Arriving nearly 40 minutes late after a faffy departure from Dad’s and a journey with many three-point-turns, we were delighted and surprised to find something had proved reliable – in this case the bloke at the sign-in desk: cheerful, positive about our chances of catching a wheel (and thus not racking up endless and soul-destroying Lost Miles staring at the directions sheet) and still there. We sign on, heading off alone, immediately discovering that the presence of the directions sheet was threatening to turn the ride into something more like orienteering. All went OK for the first 30 miles or so with two notable exceptions: 1) we got lost and put 10 annoying Lost Miles into our total, 2) I discovered that my legs appeared to have forgotten how to ride uphill and were going lactic almost immediately. Whether this was as a result of watching the elastic between DD and me stretch, then break, and then seeing him disappearing from view, repeatedly, or something less psychological I can’t say.

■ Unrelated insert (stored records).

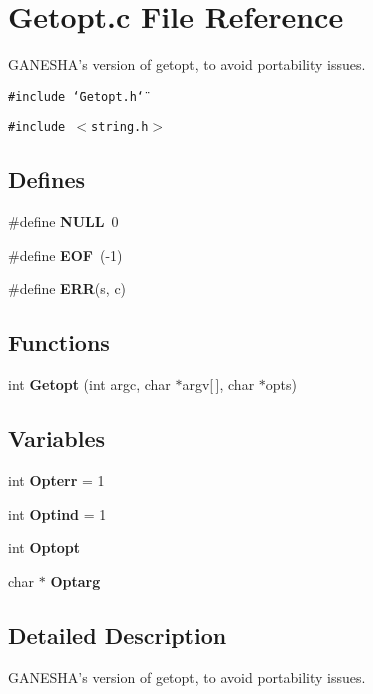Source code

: \section{Getopt.c File Reference}
\label{Getopt_8c}
GANESHA's version of getopt, to avoid portability issues. 

{\tt \#include \char`\"{}Getopt.h\char`\"{}}\par
{\tt \#include $<$string.h$>$}\par
\subsection*{Defines}
\begin{CompactItemize}
\item 
\#define {\bf NULL}\ 0
\item 
\#define {\bf EOF}\ (-1)
\item 
\#define {\bf ERR}(s, c)
\end{CompactItemize}
\subsection*{Functions}
\begin{CompactItemize}
\item 
int {\bf Getopt} (int argc, char $\ast$argv[$\,$], char $\ast$opts)
\end{CompactItemize}
\subsection*{Variables}
\begin{CompactItemize}
\item 
int {\bf Opterr} = 1
\item 
int {\bf Optind} = 1
\item 
int {\bf Optopt}
\item 
char $\ast$ {\bf Optarg}
\end{CompactItemize}


\subsection{Detailed Description}
GANESHA's version of getopt, to avoid portability issues. 

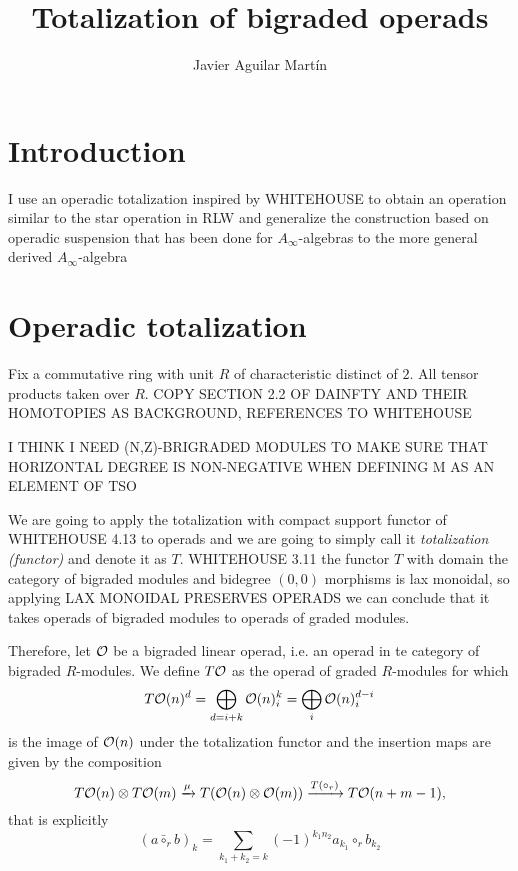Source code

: \documentclass[twoside]{article}
\begin{document}
\title{Totalization of bigraded operads}
\author{Javier Aguilar Martín}
\maketitle

\section{Introduction}
I use an operadic totalization inspired by WHITEHOUSE to obtain an operation similar to the star operation in RLW and generalize the construction based on operadic suspension that has been done for $A_\infty$-algebras to the more general derived $A_\infty$-algebra


\section{Operadic totalization}
Fix a commutative ring with unit $R$ of characteristic distinct of $2$. All tensor products taken over $R$. COPY SECTION 2.2 OF DAINFTY AND THEIR HOMOTOPIES AS BACKGROUND, REFERENCES TO WHITEHOUSE

I THINK I NEED  (N,Z)-BRIGRADED MODULES TO MAKE SURE THAT HORIZONTAL DEGREE IS NON-NEGATIVE WHEN DEFINING M AS AN ELEMENT OF TSO

We are going to apply the totalization with compact support functor of WHITEHOUSE 4.13 to operads and we are going to simply call it \emph{totalization (functor)} and denote it as $T$. WHITEHOUSE 3.11 the functor $T$ with domain the category of bigraded modules and bidegree $(0,0)$ morphisms is lax monoidal, so applying LAX MONOIDAL PRESERVES OPERADS we can conclude that it takes operads of bigraded modules to operads of graded modules.  

Therefore, let ${\mathcal O}$ be a bigraded linear operad, i.e. an operad in te category  of bigraded $R$-modules. We define $T{\mathcal O}$ as the operad of graded $R$-modules for which \[T{\mathcal O}(n)^d=\bigoplus_{d=i+k} {\mathcal O}(n)^k_i=\bigoplus_i {\mathcal O}(n)^{d-i}_i\] is the image of ${\mathcal O}(n)$ under the totalization functor and the insertion maps are given by the composition  %
\[T{\mathcal O}(n)\otimes T{\mathcal O}(m)\xrightarrow{\mu} T({\mathcal O}(n)\otimes {\mathcal O}(m)) \xrightarrow{T(\circ_r)} T{\mathcal O}(n+m-1),\]
that is explicitly 
\[(a\bar{\circ}_rb)_k=\sum_{k_1+k_2=k} (-1)^{k_1n_2} a_{k_1}\circ_r b_{k_2}\]
\end{document}
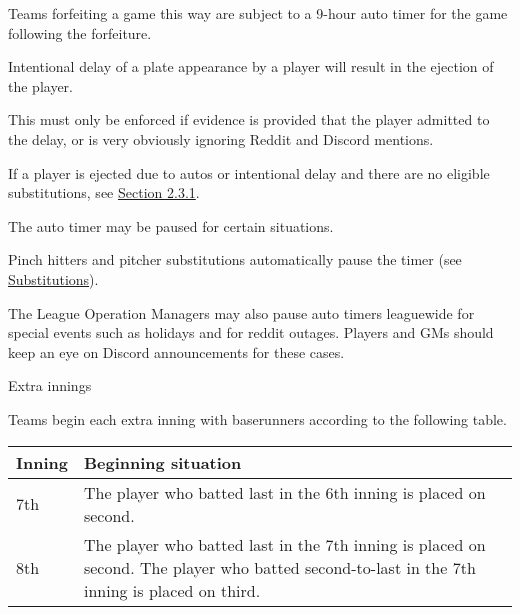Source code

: \begin{deepEnumerate}
\begin{deepEnumerate}
\begin{deepEnumerate}
			\begin{deepEnumerate}
				\item Teams forfeiting a game this way are subject to a 9-hour auto timer for the game following the forfeiture.
			\end{deepEnumerate}
			\item Intentional delay of a plate appearance by a player will result in the ejection of the player.
			\begin{deepEnumerate}
				\item This must only be enforced if evidence is provided that the player admitted to the delay, or is very obviously ignoring Reddit and Discord mentions.
			\end{deepEnumerate}
		\end{deepEnumerate}
		\item If a player is ejected due to autos or intentional delay and there are no eligible substitutions, see \hyperref[sec:lineups]{Section 2.3.1}.
		\item The auto timer may be paused for certain situations.
		\begin{deepEnumerate}
			\item Pinch hitters and pitcher substitutions automatically pause the timer (see \hyperref[sec:substitutions]{Substitutions}).
			\item The League Operation Managers may also pause auto timers leaguewide for special events such as holidays and for reddit outages.
			Players and GMs should keep an eye on Discord announcements for these cases.
		\end{deepEnumerate}
	\end{deepEnumerate}
	\item Extra innings
	\label{sec:extra innings}
	\begin{deepEnumerate}
		\item Teams begin each extra inning with baserunners according to the following table.
		\begin{center}										                
			\begin{longtable}{|p{3cm}|p{8cm}|}
				\hline
				\textbf{Inning} & \textbf{Beginning situation}                                          \\
				\hline
				7th             & The player who batted last in the 6th inning is placed on second.     \\
				\hline
				8th             & The player who batted last in the 7th inning is placed on second.     
				The player who batted second-to-last in the 7th inning is placed on third. \\

\end{longtable}
\end{center}
\end{deepEnumerate}
\end{deepEnumerate}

At this point both of us were feeling the need for something more substantial to eat, it being lunchtime and our provisions gone. We spot a convenience store and D goes in to make a pile of food at the checkout, I followed, added mine to the pile and reached for my tenner. Gone. No money. Food put back on shelf, no charitable offers made by the shop woman, we are now faced with another 35 (official) miles before we can eat. Both of us are now feeling decidedly hungry having had the ploughman’s sandwiches, the fig rolls, the chocolate and Allsorts snatched away from our drooling lips by the cruel hands of fate. Looking at the sheet however, it appeared that at the 47 mile point there was a village hall checkpoint, with Refreshments! Joy. We struggle on, the bonk hovering, closer to the village hall promised land. We arrive in the nick of time… It’s closed. Dark and empty. We wrestle, briefly, with despair and consider our options. 1) struggle on, although for how long would this be possible? Was there a ‘tipping point’ for bonks, beyond which a mere Mars Bar would not revive us? 2) Beg for food. The reality was this was both mortifyingly embarassing and potentially futile, as we all know the general public doesn’t ‘get’ road cycling, frequently to the point of sadism. We struggle on. For me the landscape is drawing in, becoming black and white, northern French fields, the Somme. DD starts to say something and discovers that he is speaking Spanish, for no apparent reason. Conversation dries up.
We console ourselves with the thought that there are only 20 (official) miles to go and that our cars are stuffed full of sugary snacks. I ask DD to count off the miles as an incentive (my bike computer having proved unreliable). These next miles, closer to 25, were a terrible slog. The rain began, fine lancing needle points, freezing and bleak. Visibility shrinks and the legs must keep turning, hunger having long before turned to stomach cramps and drifty, dizzy weakness.
The last obstacle was Star Hill, the same hill we’d sailed down at the start of the ride, back when descents had been fun rather than freezing opportunities for the mind to wander, alarmingly. Up up up, then briefly lost lost lost, before joy of joys, we arrive. Scenes of frenzied eating. Conversation ceases, eyes are rolled in exhausted bliss. We had survived; certainly one of my lowest points on a bike for various reasons, but consequently I suspect, destined to be myth.
80 miles, almost 7 hours. Dixon was a legend.